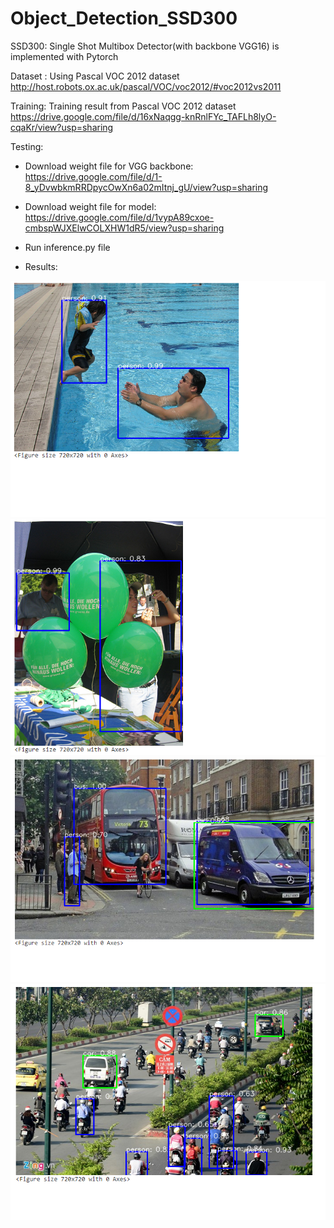 # Object_Detection_SSD300
SSD300:
Single Shot Multibox Detector(with backbone VGG16) is implemented with Pytorch

Dataset : Using Pascal VOC 2012 dataset
http://host.robots.ox.ac.uk/pascal/VOC/voc2012/#voc2012vs2011

Training: Training result from Pascal VOC 2012 dataset
https://drive.google.com/file/d/16xNaqgg-knRnlFYc_TAFLh8lyO-cqaKr/view?usp=sharing

Testing:
- Download weight file for VGG backbone:
https://drive.google.com/file/d/1-8_yDvwbkmRRDpycOwXn6a02mItnj_gU/view?usp=sharing

- Download weight file for model:
https://drive.google.com/file/d/1vypA89cxoe-cmbspWJXElwCOLXHW1dR5/view?usp=sharing

- Run inference.py file

- Results:

![](https://github.com/BangLeCao/Object_Detection_SSD300/blob/master/results_01.jpg)
![](https://github.com/BangLeCao/Object_Detection_SSD300/blob/master/results_02.jpg)
![](https://github.com/BangLeCao/Object_Detection_SSD300/blob/master/results_03.jpg)
![](https://github.com/BangLeCao/Object_Detection_SSD300/blob/master/results_04.jpg)
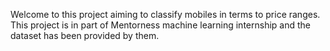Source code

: Welcome to this project aiming to classify mobiles in terms to price ranges. This project is in part of Mentorness machine learning internship and the dataset has been provided by them.
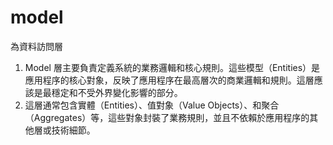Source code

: # model
為資料訪問層
1.	Model 層主要負責定義系統的業務邏輯和核心規則。這些模型（Entities）是應用程序的核心對象，反映了應用程序在最高層次的商業邏輯和規則。這層應該是最穩定和不受外界變化影響的部分。
2.  這層通常包含實體（Entities）、值對象（Value Objects）、和聚合（Aggregates）等，這些對象封裝了業務規則，並且不依賴於應用程序的其他層或技術細節。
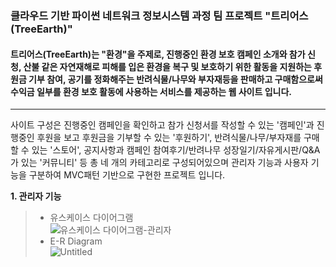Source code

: ### **클라우드 기반 파이썬 네트워크 정보시스템 과정 팀 프로젝트 "트리어스(TreeEarth)"**   
#### 트리어스(TreeEarth)는 "환경"을 주제로, 진행중인 환경 보호 캠페인 소개와 참가 신청, 산불 같은 자연재해로 피해를 입은 환경을 복구 및 보호하기 위한 활동을 지원하는 후원금 기부 참여, 공기를 정화해주는 반려식물/나무와 부자재등을 판매하고 구매함으로써 수익금 일부를 환경 보호 활동에 사용하는 서비스를 제공하는 웹 사이트 입니다.   
* * *   
사이트 구성은 진행중인 캠페인을 확인하고 참가 신청서를 작성할 수 있는 '캠페인'과 진행중인 후원을 보고 후원금을 기부할 수 있는 '후원하기', 반려식물/나무/부자재를 구매할 수 있는 '스토어', 공지사항과 캠페인 참여후기/반려나무 성장일기/자유게시판/Q&A가 있는 '커뮤니티' 등 총 네 개의 카테고리로 구성되어있으며 관리자 기능과 사용자 기능을 구분하여 MVC패턴 기반으로 구현한 프로젝트 입니다.   
   
**1. 관리자 기능**   
> * 유스케이스 다이어그램   
![유스케이스 다이어그램-관리자](https://user-images.githubusercontent.com/110509005/193608400-be73633a-1b7d-4eda-b25e-1804990940c6.png)   
> * E-R Diagram   
![Untitled](https://user-images.githubusercontent.com/110509005/193610711-62882ef4-aaff-440f-9e5a-3b0d714e54d9.png)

#### What you will do
Leave the pictures out and set down the rest of the listing above exactly.

#### Result below
 # Object_Detection_SSD300
SSD300:
Single Shot Multibox Detector(with backbone VGG16) is implemented with Pytorch

Dataset : Using Pascal VOC 2012 dataset
http://host.robots.ox.ac.uk/pascal/VOC/voc2012/#voc2012vs2011

Training: Training result from Pascal VOC 2012 dataset
https://drive.google.com/file/d/16xNaqgg-knRnlFYc_TAFLh8lyO-cqaKr/view?usp=sharing

Testing:
- Download weight file for VGG backbone:
https://drive.google.com/file/d/1-8_yDvwbkmRRDpycOwXn6a02mItnj_gU/view?usp=sharing

- Download weight file for model:
https://drive.google.com/file/d/1vypA89cxoe-cmbspWJXElwCOLXHW1dR5/view?usp=sharing

- Run inference.py file

- Results:

![](https://github.com/BangLeCao/Object_Detection_SSD300/blob/master/results_01.jpg)
![](https://github.com/BangLeCao/Object_Detection_SSD300/blob/master/results_02.jpg)
![](https://github.com/BangLeCao/Object_Detection_SSD300/blob/master/results_03.jpg)
![](https://github.com/BangLeCao/Object_Detection_SSD300/blob/master/results_04.jpg)
Source code

: Welcome to this project aiming to classify mobiles in terms to price ranges. This project is in part of Mentorness machine learning internship and the dataset has been provided by them.
Source code

: # model
為資料訪問層
1.	Model 層主要負責定義系統的業務邏輯和核心規則。這些模型（Entities）是應用程序的核心對象，反映了應用程序在最高層次的商業邏輯和規則。這層應該是最穩定和不受外界變化影響的部分。
2.  這層通常包含實體（Entities）、值對象（Value Objects）、和聚合（Aggregates）等，這些對象封裝了業務規則，並且不依賴於應用程序的其他層或技術細節。
Source code

: ### **클라우드 기반 파이썬 네트워크 정보시스템 과정 팀 프로젝트 "트리어스(TreeEarth)"**   
#### 트리어스(TreeEarth)는 "환경"을 주제로, 진행중인 환경 보호 캠페인 소개와 참가 신청, 산불 같은 자연재해로 피해를 입은 환경을 복구 및 보호하기 위한 활동을 지원하는 후원금 기부 참여, 공기를 정화해주는 반려식물/나무와 부자재등을 판매하고 구매함으로써 수익금 일부를 환경 보호 활동에 사용하는 서비스를 제공하는 웹 사이트 입니다.   
* * *   
사이트 구성은 진행중인 캠페인을 확인하고 참가 신청서를 작성할 수 있는 '캠페인'과 진행중인 후원을 보고 후원금을 기부할 수 있는 '후원하기', 반려식물/나무/부자재를 구매할 수 있는 '스토어', 공지사항과 캠페인 참여후기/반려나무 성장일기/자유게시판/Q&A가 있는 '커뮤니티' 등 총 네 개의 카테고리로 구성되어있으며 관리자 기능과 사용자 기능을 구분하여 MVC패턴 기반으로 구현한 프로젝트 입니다.   
   
**1. 관리자 기능**   
> * 유스케이스 다이어그램   
![유스케이스 다이어그램-관리자](https://user-images.githubusercontent.com/110509005/193608400-be73633a-1b7d-4eda-b25e-1804990940c6.png)   
> * E-R Diagram   
![Untitled](https://user-images.githubusercontent.com/110509005/193610711-62882ef4-aaff-440f-9e5a-3b0d714e54d9.png)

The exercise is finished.